Exercise —
Please could you give again the lines from the one holding "generating primes independently:_" through the final line of the data below, exactly, with no other lines?

Data for review —

▼▼▼

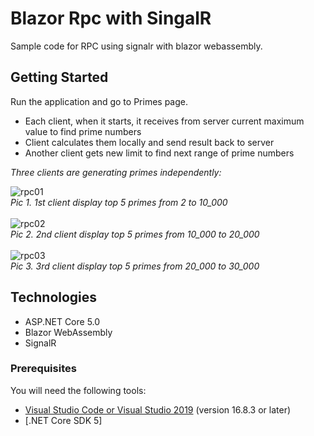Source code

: # Blazor Rpc with SingalR

Sample code for RPC using signalr with blazor webassembly.

## Getting Started

Run the application and go to Primes page. 

* Each client, when it starts, it receives from server current maximum value to find prime numbers
* Client calculates them locally and send result back to server
* Another client gets new limit to find next range of prime numbers

_Three clients are generating primes independently:_

![rpc01](https://user-images.githubusercontent.com/14275269/200368299-e0132135-6e45-477c-9d79-f5640747764d.jpg)
<br/>
_Pic 1. 1st client display top 5 primes from 2 to 10_000_
<br/>
<br/>
![rpc02](https://user-images.githubusercontent.com/14275269/200368549-aa3ca146-7441-4b4e-96f6-47f65c057d96.jpg)
<br/>
_Pic 2. 2nd client display top 5 primes from 10_000 to 20_000_
<br/>
<br/>
![rpc03](https://user-images.githubusercontent.com/14275269/200368840-848447eb-eb27-4d04-a5dc-f2b856279d01.jpg)
<br/>
_Pic 3. 3rd client display top 5 primes from 20_000 to 30_000_
<br/>
## Technologies
* ASP.NET Core 5.0
* Blazor WebAssembly
* SignalR


### Prerequisites
You will need the following tools:

* [Visual Studio Code or Visual Studio 2019](https://visualstudio.microsoft.com/vs/) (version 16.8.3 or later)
* [.NET Core SDK 5]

▲▲▲

Solved exercise —
_Three clients are generating primes independently:_

![rpc01](https://user-images.githubusercontent.com/14275269/200368299-e0132135-6e45-477c-9d79-f5640747764d.jpg)
<br/>
_Pic 1. 1st client display top 5 primes from 2 to 10_000_
<br/>
<br/>
![rpc02](https://user-images.githubusercontent.com/14275269/200368549-aa3ca146-7441-4b4e-96f6-47f65c057d96.jpg)
<br/>
_Pic 2. 2nd client display top 5 primes from 10_000 to 20_000_
<br/>
<br/>
![rpc03](https://user-images.githubusercontent.com/14275269/200368840-848447eb-eb27-4d04-a5dc-f2b856279d01.jpg)
<br/>
_Pic 3. 3rd client display top 5 primes from 20_000 to 30_000_
<br/>
## Technologies
* ASP.NET Core 5.0
* Blazor WebAssembly
* SignalR


### Prerequisites
You will need the following tools:

* [Visual Studio Code or Visual Studio 2019](https://visualstudio.microsoft.com/vs/) (version 16.8.3 or later)
* [.NET Core SDK 5]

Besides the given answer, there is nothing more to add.